I’ve been seeing quite a few posts bouncing around on Facebook and Twitter in support of drug tests for welfare recipients, or other limitations (including not allowing welfare recipients to vote). Oddly enough, none of these posts include any evidence that the majority of welfare recipients are on welfare because they’re shiftless burdens on society who simply don’t want to work. This is a little place-holder for useful, evidence-based sources looking at how and why we demonise welfare recipients in Australia. I may update it as I go along, including with relevant research from other contexts (for example, this look at 5 media myths about welfare in the US).
Verity Archer, 2009, Dole Bludgers, Tax Payers and the New Right: Constructing Discourses of Welfare in 1970s Australia.
In this article, Archer looks at the way in which economic think tanks and political figures pushed the idea of “dole bludgers” who were a burden on hard-working taxpayers, as part of the general shift towards neoliberal in the 1970s. This is important because it demonstrates that concerns about “dole bludgers” aren’t a response to changing conditions (such as an increasing number of people taking advantage of Australia’s welfare system) but rather is a result of a particular political project.
John Falzon, 2011, Real welfare reform needs guts, not paternal damnation.
This article, which is written for a popular audience and therefore both an easier read and less heavily referenced, emphasises that problems associated with welfare are collective, not individual. Falzon raises various objections to the idea that those who are marginalised should be blamed for their own marginalisation.
Karen Soldatic and Barbara Pini, 2009, The three D’s of welfare reform: disability, disgust and deservingness.
This more in-depth piece looks particularly at disability and welfare in Australia. It includes comments on the ways in which welfare policy under Howard actually discouraged disabled people from engaging in work (including voluntary work). It also provides some thought-provoking research on how we construct ‘deservingness’ (in other words, how do we decide who is ‘deserving’ of help and who is just a “dole-bludger”?)
Tim Prenzler, 2011, Welfare fraud in Australia: Trends and Issues.
Prenzler uses official data in order to inform the debate on welfare in Australia. He determines that, “demonstrable fraud represents a very small fraction of all welfare transactions”.
Eva Cox, 2012, What’s data got to do with it? Reassessing the NT Intervention.

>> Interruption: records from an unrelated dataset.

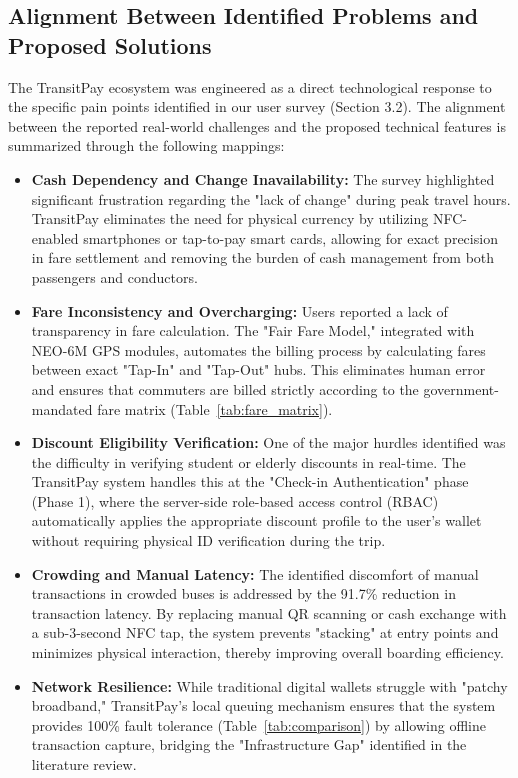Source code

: \documentclass[manuscript,review,anonymous]{acmart}
\begin{document}
\subsection{Alignment Between Identified Problems and Proposed Solutions}

The TransitPay ecosystem was engineered as a direct technological response to the specific pain points identified in our user survey (Section 3.2). The alignment between the reported real-world challenges and the proposed technical features is summarized through the following mappings:

\begin{itemize}
    \item \textbf{Cash Dependency and Change Inavailability:} The survey highlighted significant frustration regarding the "lack of change" during peak travel hours. TransitPay eliminates the need for physical currency by utilizing NFC-enabled smartphones or tap-to-pay smart cards, allowing for exact precision in fare settlement and removing the burden of cash management from both passengers and conductors.
    
    \item \textbf{Fare Inconsistency and Overcharging:} Users reported a lack of transparency in fare calculation. The "Fair Fare Model," integrated with NEO-6M GPS modules, automates the billing process by calculating fares between exact "Tap-In" and "Tap-Out" hubs. This eliminates human error and ensures that commuters are billed strictly according to the government-mandated fare matrix (Table~\ref{tab:fare_matrix}).
    
    \item \textbf{Discount Eligibility Verification:} One of the major hurdles identified was the difficulty in verifying student or elderly discounts in real-time. The TransitPay system handles this at the "Check-in Authentication" phase (Phase 1), where the server-side role-based access control (RBAC) automatically applies the appropriate discount profile to the user's wallet without requiring physical ID verification during the trip.
    
    \item \textbf{Crowding and Manual Latency:} The identified discomfort of manual transactions in crowded buses is addressed by the 91.7\% reduction in transaction latency. By replacing manual QR scanning or cash exchange with a sub-3-second NFC tap, the system prevents "stacking" at entry points and minimizes physical interaction, thereby improving overall boarding efficiency.
    
    \item \textbf{Network Resilience:} While traditional digital wallets struggle with "patchy broadband," TransitPay's local queuing mechanism ensures that the system provides 100\% fault tolerance (Table~\ref{tab:comparison}) by allowing offline transaction capture, bridging the "Infrastructure Gap" identified in the literature review.
\end{itemize}
\end{document}

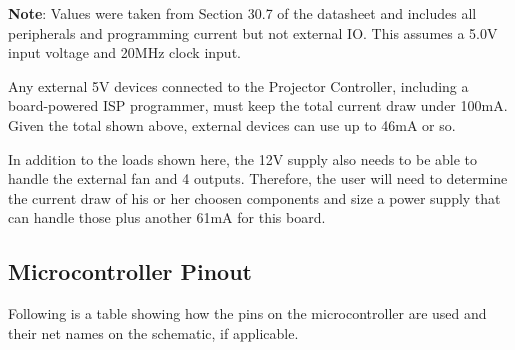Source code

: \documentclass{article}
\begin{document}
{\small \textbf{Note}: Values were taken from Section 30.7 of the datasheet and includes all peripherals and
programming current but not external IO.  This assumes a 5.0V input voltage and 20MHz clock input.}

Any external 5V devices connected to the Projector Controller, including a board-powered ISP
programmer, must keep the total current draw under 100mA.  Given the total shown above, external
devices can use up to 46mA or so.

In addition to the loads shown here, the 12V supply also needs to be able to handle the external fan
and 4 outputs.  Therefore, the user will need to determine the current draw of his or her choosen
components and size a power supply that can handle those plus another 61mA for this board.

\subsection{Microcontroller Pinout} \label{ssec:MicroPinout}
Following is a table showing how the pins on the microcontroller are used and their net names on the
schematic, if applicable.
\end{document}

One of the repeated themes in populist critiques of Australia’s welfare system is the idea that we need to limit people’s freedom to spend their welfare as they see fit. Sadly, the NT Intervention provides us with a case study in what this might look like in practice. “Income management” has been imposed in some communities (after a shameful suspension of the racial discrimination act). Cox evaluates a range of research in order to evaluate whether the intervention has been successful, and finds that there is little evidence to suggest it has.